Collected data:
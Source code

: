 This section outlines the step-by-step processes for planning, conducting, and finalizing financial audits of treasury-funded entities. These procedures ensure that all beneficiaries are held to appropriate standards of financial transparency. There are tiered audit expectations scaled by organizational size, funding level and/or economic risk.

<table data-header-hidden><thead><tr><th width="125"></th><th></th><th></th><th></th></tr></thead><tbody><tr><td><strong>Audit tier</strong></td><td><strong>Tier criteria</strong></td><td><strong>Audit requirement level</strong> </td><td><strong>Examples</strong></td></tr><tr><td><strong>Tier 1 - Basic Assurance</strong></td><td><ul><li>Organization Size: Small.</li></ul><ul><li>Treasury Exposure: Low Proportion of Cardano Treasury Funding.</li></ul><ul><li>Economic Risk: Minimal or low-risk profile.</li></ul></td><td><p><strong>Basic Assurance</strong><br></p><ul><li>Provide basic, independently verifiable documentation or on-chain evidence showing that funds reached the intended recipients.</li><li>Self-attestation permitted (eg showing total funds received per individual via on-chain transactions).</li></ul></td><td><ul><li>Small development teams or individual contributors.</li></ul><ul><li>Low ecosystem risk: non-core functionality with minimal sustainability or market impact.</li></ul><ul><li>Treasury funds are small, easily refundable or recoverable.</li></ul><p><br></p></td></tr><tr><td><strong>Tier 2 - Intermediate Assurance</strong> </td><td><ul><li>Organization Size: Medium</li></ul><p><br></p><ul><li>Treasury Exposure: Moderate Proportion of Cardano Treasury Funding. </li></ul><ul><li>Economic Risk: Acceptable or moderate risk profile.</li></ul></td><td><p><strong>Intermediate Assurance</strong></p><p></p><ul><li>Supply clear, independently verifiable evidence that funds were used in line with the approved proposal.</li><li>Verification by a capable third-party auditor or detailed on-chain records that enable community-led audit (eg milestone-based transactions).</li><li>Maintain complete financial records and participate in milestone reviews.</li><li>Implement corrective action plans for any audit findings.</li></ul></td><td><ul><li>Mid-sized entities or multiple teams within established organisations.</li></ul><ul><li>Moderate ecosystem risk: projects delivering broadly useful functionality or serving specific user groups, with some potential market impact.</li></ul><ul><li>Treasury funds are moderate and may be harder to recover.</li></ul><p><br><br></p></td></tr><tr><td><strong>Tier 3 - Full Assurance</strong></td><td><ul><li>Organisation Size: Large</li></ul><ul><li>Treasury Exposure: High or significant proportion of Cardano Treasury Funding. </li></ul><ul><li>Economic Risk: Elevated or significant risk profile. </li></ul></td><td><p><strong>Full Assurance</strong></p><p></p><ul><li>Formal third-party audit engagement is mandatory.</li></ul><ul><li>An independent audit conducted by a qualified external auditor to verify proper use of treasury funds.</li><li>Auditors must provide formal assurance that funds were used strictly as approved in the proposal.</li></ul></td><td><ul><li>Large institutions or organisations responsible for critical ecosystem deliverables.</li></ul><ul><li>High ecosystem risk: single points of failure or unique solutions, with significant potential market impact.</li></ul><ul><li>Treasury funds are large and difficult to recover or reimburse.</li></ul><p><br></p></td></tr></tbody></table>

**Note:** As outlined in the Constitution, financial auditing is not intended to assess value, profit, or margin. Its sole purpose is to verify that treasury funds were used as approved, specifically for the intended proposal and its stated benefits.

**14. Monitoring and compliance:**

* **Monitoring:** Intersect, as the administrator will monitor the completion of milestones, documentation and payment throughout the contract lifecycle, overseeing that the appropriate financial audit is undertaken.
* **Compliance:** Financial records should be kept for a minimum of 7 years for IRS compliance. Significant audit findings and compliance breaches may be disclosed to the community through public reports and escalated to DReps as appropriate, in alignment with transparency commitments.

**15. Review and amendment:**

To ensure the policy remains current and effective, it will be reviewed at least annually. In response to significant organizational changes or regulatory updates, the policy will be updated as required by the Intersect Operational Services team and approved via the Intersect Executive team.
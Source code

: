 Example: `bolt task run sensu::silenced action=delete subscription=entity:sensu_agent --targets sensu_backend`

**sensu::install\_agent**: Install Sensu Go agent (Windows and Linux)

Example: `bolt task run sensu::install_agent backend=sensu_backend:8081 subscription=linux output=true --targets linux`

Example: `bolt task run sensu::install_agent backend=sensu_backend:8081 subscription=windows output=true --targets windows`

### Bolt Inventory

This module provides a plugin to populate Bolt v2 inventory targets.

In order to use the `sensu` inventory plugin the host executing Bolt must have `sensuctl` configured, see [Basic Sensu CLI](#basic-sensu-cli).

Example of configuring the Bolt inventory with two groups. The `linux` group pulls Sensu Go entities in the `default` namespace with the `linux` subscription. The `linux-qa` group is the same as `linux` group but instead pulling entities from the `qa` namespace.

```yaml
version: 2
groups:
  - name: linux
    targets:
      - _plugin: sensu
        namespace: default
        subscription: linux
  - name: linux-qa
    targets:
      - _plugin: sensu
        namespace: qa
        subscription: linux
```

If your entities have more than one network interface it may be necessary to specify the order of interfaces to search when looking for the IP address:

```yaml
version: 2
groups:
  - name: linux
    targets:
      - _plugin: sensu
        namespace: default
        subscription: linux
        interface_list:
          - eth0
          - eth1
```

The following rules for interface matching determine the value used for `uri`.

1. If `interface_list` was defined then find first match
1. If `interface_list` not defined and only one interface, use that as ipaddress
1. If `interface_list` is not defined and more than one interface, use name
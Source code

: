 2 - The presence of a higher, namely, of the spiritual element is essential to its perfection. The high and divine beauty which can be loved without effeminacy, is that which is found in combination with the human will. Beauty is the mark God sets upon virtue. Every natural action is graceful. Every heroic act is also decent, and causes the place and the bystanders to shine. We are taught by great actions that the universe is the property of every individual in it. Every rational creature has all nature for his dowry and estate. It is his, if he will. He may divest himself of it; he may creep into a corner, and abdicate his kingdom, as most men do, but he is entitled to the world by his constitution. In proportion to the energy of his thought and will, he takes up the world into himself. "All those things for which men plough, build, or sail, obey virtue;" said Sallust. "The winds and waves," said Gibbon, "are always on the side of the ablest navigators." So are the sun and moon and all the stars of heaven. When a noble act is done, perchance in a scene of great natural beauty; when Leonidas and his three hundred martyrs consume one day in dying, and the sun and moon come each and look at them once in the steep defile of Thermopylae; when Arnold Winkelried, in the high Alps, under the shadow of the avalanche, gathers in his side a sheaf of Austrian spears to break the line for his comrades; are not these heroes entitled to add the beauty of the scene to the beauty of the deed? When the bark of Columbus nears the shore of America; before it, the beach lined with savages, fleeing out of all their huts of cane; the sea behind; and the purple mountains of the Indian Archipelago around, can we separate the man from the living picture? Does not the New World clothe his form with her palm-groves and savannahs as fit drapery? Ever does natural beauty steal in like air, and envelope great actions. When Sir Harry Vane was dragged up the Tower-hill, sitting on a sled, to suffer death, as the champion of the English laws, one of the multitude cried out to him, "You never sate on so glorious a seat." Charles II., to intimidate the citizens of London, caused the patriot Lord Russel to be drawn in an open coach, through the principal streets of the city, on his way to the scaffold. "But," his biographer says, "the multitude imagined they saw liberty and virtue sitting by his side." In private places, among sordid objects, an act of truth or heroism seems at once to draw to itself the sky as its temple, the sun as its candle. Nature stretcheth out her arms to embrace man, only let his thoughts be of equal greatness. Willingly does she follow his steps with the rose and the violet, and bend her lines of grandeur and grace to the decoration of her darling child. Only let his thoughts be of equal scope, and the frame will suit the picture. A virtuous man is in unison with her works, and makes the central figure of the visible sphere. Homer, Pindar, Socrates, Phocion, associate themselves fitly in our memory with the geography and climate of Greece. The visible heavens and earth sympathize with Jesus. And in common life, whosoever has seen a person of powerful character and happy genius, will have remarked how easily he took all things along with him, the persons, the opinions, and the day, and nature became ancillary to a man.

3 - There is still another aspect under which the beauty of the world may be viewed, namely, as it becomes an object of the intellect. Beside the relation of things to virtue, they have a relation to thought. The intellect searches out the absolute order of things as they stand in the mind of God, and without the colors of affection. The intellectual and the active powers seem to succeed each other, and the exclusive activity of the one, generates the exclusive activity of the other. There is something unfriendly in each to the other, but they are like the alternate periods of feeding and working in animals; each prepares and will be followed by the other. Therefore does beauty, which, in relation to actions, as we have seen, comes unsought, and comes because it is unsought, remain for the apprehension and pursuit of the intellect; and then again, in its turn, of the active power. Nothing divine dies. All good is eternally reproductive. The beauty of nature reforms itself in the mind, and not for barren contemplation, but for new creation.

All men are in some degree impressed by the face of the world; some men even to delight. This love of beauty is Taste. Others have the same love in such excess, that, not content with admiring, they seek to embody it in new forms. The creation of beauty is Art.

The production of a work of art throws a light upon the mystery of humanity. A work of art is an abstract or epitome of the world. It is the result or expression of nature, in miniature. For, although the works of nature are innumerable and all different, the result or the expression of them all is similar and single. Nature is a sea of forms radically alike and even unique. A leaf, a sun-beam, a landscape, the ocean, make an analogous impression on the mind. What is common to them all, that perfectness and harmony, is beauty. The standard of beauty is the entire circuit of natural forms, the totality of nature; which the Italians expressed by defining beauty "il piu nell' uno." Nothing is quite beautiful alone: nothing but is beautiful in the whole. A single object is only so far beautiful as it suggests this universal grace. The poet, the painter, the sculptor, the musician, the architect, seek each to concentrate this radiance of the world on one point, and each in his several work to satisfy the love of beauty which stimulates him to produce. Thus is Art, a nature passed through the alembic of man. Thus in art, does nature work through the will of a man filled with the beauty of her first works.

• Activity: Report, using only a number, how many lines above hold the word "Intersect".

• Task solution: 2